Телепортировались, как всегда, примерно за километр от назначенного места. У графов Монтени, вообще, был замок, но они предпочитали жить в мэноре, находящемся километрах в двадцати от городской черты Парижа.
Собрались, как всегда, вместе, и Элли со смешанным чувством отторжения и влечения дала Давиду взять себя под руку. Все планы уже обсудили, и добавить было нечего. Анджела легкомысленно бросала какие-то шуточки, и Элли оставалось только завидовать такому самообладанию — сама она себя ощущала заряженным до предела амулетом, готовым либо выстрелить во врага, либо взорваться на тысячу осколков. 
— Ну детка, котенок, что ты нервничаешь, — Давид обнял ее за талию и притянул к себе — невовремя, потому что против воли она ощутила возбуждение и страсть, и эта самая страсть была совершенно не к месту и могла все испортить. Впрочем, ссориться не хотелось, и она мягко сняла его руку, шепнув на ухо: «Потом».
Нет, реакцию надо было видеть — кажется, Давиду стоило усилий не издать торжествующий возглас. Ну еще бы, изголодался. «Ничего, заслужил», — мстительно, но уже без злости и обиды думала Элли. Вообще, ссоры — вещь противная, и только необходимость донести до человека посыл и заставляет на них идти. Хотя что врать — обида тоже играет роль, а обижалась она хоть и не на всю жизнь и вообще ненадолго, зато сильно. Антуан, бедняга, знает на себе.

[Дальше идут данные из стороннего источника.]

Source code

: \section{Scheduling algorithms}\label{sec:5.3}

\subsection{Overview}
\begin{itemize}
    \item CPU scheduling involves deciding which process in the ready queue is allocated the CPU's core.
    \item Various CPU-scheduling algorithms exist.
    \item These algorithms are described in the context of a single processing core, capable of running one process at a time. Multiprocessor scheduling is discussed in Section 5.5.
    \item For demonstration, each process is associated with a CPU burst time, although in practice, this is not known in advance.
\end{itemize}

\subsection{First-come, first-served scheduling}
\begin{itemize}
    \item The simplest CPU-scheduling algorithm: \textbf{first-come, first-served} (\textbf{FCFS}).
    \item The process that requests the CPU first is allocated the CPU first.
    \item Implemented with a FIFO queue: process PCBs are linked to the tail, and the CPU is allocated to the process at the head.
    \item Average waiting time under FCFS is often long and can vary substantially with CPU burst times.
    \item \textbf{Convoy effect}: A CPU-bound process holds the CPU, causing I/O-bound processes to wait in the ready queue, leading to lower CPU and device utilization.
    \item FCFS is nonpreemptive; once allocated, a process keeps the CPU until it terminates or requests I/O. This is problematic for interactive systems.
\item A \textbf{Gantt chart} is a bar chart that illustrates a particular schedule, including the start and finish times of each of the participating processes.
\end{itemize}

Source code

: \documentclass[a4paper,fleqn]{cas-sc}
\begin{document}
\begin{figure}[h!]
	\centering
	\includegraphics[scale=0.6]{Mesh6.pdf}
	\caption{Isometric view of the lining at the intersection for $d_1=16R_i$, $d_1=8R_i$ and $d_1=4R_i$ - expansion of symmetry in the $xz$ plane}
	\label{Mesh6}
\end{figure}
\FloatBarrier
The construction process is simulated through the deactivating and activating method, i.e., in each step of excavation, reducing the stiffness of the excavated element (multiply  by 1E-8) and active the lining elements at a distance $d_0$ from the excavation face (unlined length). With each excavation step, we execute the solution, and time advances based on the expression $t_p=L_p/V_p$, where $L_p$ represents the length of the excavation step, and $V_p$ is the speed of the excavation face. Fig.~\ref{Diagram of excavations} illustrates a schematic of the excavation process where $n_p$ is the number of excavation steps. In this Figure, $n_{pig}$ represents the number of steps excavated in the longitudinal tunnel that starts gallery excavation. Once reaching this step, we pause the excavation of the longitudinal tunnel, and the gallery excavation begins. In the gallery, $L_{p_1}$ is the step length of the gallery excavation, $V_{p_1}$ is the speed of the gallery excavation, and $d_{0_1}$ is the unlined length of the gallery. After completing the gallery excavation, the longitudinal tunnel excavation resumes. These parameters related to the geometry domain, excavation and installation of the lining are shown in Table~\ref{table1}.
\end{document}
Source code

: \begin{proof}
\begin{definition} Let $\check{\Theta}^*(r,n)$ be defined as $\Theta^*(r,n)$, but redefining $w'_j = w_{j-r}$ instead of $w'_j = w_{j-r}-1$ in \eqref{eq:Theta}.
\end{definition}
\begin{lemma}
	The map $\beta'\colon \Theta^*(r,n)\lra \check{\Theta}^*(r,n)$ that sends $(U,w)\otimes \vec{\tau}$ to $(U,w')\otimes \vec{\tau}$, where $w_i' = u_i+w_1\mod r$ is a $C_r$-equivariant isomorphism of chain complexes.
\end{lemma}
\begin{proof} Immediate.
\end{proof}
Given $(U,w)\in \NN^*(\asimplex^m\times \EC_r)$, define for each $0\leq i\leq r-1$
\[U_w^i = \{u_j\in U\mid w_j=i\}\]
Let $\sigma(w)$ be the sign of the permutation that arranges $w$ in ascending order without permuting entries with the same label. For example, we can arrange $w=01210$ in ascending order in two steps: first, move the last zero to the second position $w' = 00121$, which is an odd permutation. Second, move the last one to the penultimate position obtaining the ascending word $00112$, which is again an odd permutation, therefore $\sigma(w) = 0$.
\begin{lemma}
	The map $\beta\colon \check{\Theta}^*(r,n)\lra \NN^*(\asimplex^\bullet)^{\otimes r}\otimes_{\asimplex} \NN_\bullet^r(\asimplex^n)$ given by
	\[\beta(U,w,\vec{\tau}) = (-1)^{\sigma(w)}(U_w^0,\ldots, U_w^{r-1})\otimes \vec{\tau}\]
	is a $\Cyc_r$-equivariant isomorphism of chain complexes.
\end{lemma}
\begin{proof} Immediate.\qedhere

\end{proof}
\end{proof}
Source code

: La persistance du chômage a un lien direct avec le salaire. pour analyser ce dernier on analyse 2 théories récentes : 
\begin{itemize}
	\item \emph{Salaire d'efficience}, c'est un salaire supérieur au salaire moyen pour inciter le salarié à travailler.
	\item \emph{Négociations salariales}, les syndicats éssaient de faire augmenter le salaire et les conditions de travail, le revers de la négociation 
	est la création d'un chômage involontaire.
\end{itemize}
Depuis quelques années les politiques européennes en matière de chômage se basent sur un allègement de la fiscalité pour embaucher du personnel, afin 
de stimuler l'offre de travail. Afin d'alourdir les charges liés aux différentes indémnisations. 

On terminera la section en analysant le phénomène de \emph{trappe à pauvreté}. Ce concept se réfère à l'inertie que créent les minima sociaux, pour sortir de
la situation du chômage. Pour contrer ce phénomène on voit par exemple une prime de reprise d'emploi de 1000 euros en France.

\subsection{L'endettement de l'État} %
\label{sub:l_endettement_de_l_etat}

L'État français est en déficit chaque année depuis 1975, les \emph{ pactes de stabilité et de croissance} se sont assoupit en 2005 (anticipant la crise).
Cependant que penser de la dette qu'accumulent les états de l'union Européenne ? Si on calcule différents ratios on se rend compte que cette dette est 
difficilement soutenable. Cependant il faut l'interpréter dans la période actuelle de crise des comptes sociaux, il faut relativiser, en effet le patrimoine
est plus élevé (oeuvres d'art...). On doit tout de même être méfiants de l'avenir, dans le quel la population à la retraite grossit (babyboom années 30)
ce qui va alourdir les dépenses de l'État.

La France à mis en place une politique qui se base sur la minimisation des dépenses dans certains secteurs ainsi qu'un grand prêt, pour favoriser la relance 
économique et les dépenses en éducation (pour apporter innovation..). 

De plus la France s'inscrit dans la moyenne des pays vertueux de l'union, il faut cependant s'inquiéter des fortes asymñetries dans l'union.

Размышления были вновь прерваны — и на этот раз внезапно, хоть и вполне ожидаемо, появившейся перед глазами дверью. Воздух пропал из груди, все внутренности скрутило, тело оцепенело и тут же ожило — прямо как на тренировках и в бою. Давид легким и неожиданно-резким движением подскочил к тяжелой двери и постучал — та тут же открылась. Перед ними стояла графиня, наряженная еще торжественнее, чем на обеде у короля: пышное розовое платье, макияж (слегка избыточный), и ее муж — лысеющий и полнеющий господин с солидным выражением лица. — Добрый день, дамы и господа, защитники наши, так сказать, — приветливо басил хозяин, и графиня вторила ему дружелюбным хихиканьем. 
— Здравствуйте, добрый вечер, графиня, ваше высочество, — поприветствовала хозяев и Элли, когда пришел ее черед, и как-то сразу успокоилась — не то чтобы совсем, но почти — как раз так, как нужно, чтобы и сохранять внимание, и не слишком нервничать. Элли передала дубленку голему, быстренько осмотрела себя в зеркало, слегка поправила прическу — а все остальное в было полном порядке!
Улыбнувшись себе, она устремилась в зал для приемов — и не такой огромный, чтобы чувствовать себя неуютно, в заброшенности, и все же достаточно большой, чтобы немалая компания могла общаться и вместе, и по небольшим группам, не чувствуя стеснения. Сам зал был уставлен сувенирами, антиквариатом, картинами (от классики до новейшей современности), мебель дорогая, красного дерева, обивка на креслах, обои с цветами и вроде бы тоже какие-то дорогие… в общем, роскошь, и не китчевая, бьющая в глаза, а такая, в которой утопаешь, переставая замечать, когда остается только ощущение, что ты погружен в богатство и излишества. Элли стряхнула с себя некоторую нервозность и раздражение — непонятно почему, но именно в том, что роскошь в этом доме была несомненным и полновластным хозяином, крылось и какое-то неприятие, и хотя хозяева обращаются учтиво, но чем-то все равно молча, без слов и даже жестов, но указывают на свое превосходство и твою какую-то второсортность.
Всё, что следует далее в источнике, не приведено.